Latency-sensitive, can tolerate temporary inconsistency?
  → Saga

What interviewers want to hear:

You know 2PC blocks if the coordinator fails.
You know Sagas are not atomic -- intermediate states are visible.
You can explain compensating transactions and their limitations.
You understand that 3PC is a theoretical improvement that fails in practice due to partitions.
You have an opinion on choreography vs orchestration (orchestration is usually the right answer for complex flows).

Trade-offs

Saga Pattern

Aspect	2PC	3PC	Saga
Atomicity	Yes	Yes	No (eventual consistency)
Blocking	Yes (coordinator failure)	Reduced (but partition issues)	No
Latency	2 round-trips	3 round-trips	Depends on step count
Complexity	Moderate	High	High (compensation logic)
Isolation	Full (locks held until commit)	Full	None (intermediate states visible)
Practical usage	Databases, Spanner	Almost never	Microservices, workflows
Failure recovery	Coordinator WAL replay	Election of new coordinator	Retry + compensate

The Isolation Problem with Sagas

Sagas lack isolation. During execution, intermediate states are visible. This can cause anomalies:

Saga executing: T1 (deduct balance) → T2 (reserve inventory) → T3 (create order)

Between T1 and T2:
  Another transaction reads the user's balance → sees the deducted amount.
  But the order might not complete (T3 might fail, triggering compensation).
  The other transaction acted on a state that will be rolled back.

Mitigation strategies: - Semantic locking: Add a status field ("pending") during the saga, only change to "committed" when all steps complete. - Commutative operations: Design operations so that intermediate states do not cause problems. - Versioning: Use version numbers to detect and retry conflicting reads.

Common Mistakes

2PC is too slow, always use Sagas

2PC latency is 2 round-trips to participants. For database shards in the same datacenter, this is ~1ms. That is fast enough for most OLTP workloads. Sagas add complexity (compensation logic, intermediate states) that is only justified when participants are independent services with high latency between them.

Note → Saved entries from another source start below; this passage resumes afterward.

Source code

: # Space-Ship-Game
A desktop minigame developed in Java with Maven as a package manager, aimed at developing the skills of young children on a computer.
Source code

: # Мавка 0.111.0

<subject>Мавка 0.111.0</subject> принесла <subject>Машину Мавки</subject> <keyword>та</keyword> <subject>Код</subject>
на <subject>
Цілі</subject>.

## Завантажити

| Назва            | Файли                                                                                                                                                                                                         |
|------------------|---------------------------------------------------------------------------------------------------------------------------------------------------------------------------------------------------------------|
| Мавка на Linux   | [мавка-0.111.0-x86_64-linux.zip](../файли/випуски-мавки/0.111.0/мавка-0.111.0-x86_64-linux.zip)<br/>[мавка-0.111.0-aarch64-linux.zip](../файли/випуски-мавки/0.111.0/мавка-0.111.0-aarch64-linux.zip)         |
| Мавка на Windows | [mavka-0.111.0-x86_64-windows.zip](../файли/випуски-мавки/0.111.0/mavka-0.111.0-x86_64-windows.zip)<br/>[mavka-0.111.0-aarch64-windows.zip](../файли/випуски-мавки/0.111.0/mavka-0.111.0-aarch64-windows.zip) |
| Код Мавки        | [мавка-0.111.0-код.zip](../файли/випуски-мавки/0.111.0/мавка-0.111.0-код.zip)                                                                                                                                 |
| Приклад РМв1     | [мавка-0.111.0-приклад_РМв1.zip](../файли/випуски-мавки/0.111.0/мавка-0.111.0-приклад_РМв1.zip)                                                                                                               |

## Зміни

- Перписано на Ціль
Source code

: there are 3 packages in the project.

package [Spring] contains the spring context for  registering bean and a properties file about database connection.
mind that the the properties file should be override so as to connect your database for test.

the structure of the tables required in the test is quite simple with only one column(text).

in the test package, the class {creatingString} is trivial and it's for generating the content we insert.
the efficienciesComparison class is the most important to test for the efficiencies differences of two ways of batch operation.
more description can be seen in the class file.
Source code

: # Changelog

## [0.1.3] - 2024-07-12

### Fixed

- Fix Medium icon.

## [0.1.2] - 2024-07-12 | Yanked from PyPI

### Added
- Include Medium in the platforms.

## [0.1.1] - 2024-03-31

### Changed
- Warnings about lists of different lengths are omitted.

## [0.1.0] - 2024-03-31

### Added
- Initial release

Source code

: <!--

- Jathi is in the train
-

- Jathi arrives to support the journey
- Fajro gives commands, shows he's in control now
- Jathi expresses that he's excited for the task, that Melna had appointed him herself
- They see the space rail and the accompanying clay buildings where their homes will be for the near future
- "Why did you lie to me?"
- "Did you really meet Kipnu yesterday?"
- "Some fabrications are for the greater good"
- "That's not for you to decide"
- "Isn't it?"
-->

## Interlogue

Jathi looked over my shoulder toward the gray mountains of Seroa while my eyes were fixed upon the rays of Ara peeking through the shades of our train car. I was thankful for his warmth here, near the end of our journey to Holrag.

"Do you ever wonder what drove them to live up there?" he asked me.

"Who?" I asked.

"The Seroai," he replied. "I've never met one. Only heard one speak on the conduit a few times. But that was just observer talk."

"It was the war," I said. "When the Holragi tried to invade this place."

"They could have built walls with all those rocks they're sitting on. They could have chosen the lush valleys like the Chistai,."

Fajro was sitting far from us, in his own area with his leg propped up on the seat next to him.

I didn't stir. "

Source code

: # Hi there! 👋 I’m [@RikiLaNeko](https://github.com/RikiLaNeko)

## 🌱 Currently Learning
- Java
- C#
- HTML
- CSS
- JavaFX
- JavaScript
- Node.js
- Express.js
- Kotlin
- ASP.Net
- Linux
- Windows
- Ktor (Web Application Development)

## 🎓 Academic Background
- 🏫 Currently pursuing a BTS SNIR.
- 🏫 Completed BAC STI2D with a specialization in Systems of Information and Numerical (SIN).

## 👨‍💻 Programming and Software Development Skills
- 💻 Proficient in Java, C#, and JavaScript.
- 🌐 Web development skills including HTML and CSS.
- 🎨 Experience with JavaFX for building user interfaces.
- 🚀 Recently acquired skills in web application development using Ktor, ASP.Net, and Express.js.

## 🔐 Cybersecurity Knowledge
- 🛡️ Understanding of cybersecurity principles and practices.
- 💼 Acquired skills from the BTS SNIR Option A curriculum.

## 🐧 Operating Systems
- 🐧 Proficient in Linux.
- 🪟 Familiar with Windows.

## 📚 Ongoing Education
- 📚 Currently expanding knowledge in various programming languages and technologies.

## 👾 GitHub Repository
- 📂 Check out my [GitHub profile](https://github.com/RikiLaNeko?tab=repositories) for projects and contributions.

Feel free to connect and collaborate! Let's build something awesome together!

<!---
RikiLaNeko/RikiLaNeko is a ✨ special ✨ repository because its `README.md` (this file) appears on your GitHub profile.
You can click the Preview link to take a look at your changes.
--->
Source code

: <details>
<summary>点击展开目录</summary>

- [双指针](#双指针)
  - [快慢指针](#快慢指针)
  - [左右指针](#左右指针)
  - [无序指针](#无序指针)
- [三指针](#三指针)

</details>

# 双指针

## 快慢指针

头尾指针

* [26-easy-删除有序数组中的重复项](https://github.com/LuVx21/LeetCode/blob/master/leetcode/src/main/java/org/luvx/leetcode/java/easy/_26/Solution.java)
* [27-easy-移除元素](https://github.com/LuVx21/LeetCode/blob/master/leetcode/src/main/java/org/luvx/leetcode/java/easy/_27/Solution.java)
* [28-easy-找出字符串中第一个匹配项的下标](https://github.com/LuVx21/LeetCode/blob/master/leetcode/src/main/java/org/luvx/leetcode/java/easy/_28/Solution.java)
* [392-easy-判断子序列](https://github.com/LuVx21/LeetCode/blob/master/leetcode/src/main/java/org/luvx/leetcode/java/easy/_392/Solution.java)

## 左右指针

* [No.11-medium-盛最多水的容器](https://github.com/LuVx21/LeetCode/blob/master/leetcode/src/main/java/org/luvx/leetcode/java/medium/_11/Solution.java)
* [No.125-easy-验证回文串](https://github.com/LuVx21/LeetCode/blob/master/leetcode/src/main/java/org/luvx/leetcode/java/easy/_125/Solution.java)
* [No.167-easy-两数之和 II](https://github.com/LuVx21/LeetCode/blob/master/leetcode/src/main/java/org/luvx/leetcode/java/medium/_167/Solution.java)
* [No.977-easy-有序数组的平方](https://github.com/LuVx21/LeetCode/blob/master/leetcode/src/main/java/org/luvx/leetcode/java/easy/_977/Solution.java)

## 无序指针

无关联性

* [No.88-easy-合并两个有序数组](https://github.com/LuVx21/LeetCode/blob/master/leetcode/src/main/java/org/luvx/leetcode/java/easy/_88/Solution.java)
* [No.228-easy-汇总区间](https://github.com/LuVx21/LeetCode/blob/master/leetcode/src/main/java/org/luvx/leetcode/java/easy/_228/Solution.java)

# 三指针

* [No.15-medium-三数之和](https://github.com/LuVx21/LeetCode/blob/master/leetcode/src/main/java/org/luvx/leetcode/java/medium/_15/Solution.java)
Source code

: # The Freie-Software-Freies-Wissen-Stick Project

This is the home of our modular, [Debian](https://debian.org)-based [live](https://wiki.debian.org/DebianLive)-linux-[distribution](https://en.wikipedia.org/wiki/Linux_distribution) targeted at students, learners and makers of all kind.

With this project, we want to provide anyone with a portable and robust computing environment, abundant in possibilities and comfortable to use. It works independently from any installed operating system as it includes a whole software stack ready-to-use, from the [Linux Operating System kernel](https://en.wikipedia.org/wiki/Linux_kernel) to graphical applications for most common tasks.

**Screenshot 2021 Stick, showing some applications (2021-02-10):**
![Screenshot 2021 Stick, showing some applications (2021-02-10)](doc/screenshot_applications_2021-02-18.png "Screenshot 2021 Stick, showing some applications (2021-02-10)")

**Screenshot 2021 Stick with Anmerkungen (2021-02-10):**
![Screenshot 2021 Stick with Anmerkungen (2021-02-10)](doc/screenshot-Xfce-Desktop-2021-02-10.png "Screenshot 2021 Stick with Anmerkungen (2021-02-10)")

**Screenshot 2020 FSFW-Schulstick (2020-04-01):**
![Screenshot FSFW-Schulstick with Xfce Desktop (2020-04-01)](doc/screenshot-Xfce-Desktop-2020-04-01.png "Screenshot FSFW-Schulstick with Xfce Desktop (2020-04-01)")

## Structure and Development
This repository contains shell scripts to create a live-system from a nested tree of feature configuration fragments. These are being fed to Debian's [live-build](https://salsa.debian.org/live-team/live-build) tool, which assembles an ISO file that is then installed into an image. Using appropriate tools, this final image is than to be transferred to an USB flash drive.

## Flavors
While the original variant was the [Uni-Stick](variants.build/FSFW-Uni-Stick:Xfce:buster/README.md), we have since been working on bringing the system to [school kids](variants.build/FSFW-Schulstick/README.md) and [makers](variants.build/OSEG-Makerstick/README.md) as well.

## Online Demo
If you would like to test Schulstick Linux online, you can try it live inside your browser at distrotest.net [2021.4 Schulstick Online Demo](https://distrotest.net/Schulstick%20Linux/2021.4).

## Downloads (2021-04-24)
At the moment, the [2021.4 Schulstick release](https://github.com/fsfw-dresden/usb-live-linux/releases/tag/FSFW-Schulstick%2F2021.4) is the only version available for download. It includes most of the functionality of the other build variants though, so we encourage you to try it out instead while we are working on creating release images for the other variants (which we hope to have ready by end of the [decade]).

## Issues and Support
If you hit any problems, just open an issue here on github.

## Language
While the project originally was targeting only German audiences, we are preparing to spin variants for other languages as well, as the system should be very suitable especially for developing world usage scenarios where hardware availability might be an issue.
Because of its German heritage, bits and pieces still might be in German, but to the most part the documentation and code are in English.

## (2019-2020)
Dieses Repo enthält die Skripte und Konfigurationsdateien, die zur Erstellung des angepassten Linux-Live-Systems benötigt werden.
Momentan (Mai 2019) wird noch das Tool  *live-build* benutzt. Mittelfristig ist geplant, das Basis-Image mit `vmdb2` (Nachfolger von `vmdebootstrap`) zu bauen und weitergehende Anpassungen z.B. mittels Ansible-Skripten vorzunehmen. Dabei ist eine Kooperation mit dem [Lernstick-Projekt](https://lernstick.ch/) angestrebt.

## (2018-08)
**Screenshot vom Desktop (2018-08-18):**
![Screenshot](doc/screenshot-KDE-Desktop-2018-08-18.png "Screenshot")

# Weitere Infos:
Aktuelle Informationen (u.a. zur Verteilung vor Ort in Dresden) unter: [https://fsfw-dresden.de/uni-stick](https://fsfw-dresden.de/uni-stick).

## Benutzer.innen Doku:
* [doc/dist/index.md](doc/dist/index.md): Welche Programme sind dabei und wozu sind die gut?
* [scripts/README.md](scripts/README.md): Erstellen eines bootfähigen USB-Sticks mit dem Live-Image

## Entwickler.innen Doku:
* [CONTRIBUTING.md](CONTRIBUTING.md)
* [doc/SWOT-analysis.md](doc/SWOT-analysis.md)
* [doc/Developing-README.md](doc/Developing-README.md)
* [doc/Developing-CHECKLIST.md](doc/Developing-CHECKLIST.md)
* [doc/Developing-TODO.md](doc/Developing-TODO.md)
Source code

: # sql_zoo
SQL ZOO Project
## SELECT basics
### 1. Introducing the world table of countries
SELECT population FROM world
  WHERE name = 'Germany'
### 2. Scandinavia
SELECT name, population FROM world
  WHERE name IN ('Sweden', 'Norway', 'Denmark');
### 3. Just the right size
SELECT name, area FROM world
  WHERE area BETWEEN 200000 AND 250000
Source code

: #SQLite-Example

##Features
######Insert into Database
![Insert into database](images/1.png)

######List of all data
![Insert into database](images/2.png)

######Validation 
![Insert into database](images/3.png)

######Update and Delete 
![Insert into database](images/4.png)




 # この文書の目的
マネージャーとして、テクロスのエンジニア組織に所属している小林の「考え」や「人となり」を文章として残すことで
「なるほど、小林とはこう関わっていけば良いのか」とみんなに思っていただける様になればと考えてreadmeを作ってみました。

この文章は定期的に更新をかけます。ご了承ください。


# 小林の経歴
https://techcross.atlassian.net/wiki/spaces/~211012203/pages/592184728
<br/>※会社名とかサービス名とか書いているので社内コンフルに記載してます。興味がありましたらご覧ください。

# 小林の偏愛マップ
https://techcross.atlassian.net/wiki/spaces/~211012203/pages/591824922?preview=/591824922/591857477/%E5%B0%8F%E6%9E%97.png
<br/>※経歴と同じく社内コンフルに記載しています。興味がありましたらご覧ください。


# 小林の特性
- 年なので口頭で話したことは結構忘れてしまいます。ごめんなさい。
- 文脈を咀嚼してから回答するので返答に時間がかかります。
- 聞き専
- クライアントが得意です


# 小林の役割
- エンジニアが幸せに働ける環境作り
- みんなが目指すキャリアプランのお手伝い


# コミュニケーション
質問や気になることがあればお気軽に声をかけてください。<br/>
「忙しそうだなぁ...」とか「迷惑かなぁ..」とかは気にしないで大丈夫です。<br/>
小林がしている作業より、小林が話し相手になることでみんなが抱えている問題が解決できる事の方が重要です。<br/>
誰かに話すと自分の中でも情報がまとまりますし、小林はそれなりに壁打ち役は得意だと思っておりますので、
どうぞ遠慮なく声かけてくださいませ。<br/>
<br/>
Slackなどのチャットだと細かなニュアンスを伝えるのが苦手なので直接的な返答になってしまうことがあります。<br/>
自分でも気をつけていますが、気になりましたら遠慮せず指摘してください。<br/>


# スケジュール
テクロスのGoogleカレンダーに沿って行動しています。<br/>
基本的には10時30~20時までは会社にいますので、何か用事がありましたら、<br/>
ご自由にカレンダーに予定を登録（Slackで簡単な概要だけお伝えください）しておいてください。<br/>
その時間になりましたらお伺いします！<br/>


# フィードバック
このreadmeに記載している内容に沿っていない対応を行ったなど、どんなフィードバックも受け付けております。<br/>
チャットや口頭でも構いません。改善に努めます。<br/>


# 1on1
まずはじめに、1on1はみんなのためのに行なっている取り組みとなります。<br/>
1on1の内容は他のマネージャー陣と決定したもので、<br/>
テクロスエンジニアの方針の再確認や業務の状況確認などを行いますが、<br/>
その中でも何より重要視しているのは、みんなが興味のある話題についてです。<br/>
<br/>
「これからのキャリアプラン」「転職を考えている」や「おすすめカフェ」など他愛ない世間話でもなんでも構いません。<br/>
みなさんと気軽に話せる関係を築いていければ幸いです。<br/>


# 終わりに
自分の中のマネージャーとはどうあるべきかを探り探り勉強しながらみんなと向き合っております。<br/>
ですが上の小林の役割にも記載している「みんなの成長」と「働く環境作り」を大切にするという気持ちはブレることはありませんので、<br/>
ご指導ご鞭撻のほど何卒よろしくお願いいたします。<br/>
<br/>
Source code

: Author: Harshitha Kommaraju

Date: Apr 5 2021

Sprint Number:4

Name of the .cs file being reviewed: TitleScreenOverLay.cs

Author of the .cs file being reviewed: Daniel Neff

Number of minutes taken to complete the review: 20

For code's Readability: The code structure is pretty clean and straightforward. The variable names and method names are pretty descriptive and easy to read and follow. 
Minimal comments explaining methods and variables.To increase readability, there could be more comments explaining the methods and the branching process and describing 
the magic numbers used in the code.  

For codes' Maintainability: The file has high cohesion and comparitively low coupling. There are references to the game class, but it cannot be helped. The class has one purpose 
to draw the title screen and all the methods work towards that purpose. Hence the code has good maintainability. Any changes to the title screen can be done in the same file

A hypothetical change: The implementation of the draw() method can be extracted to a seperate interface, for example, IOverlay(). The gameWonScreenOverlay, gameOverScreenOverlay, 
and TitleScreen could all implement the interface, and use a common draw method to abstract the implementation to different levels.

3PC solves the blocking problem

3PC solves blocking in a crash-only failure model (no network partitions). In a real network with partitions, 3PC can lead to inconsistency. This is why 3PC is not used in production systems.

Saga compensations are just rollbacks

Compensations are forward actions that semantically undo the effect. They are not database rollbacks. A compensation must succeed even if the system state has changed since the original transaction. This requires careful design: compensations must be idempotent (safe to retry), and they must handle the case where the original transaction's effects have been partially overwritten by other transactions.

Choreography is better because there is no single point of failure

Choreography distributes coordination into event handlers, making the transaction flow implicit and hard to debug. When a saga fails halfway through a choreographed flow, determining which compensations to run requires reconstructing the flow from event logs. Orchestration makes the flow explicit and debuggable.

You can use 2PC across microservices

Technically possible, but practically a disaster. 2PC requires all participants to hold locks during the protocol. If one microservice is slow or unavailable, all other participants hold locks until the timeout. In a microservices architecture with independent deployment cycles and varying availability, this creates cascading failures. Use Sagas.

Sagas guarantee all compensations will succeed

Compensations can fail too. What if the refund API is down? You need retry logic with exponential backoff, a dead-letter queue for compensations that repeatedly fail, and eventually, manual intervention. The Saga framework must handle "compensation failure" as a first-class concern.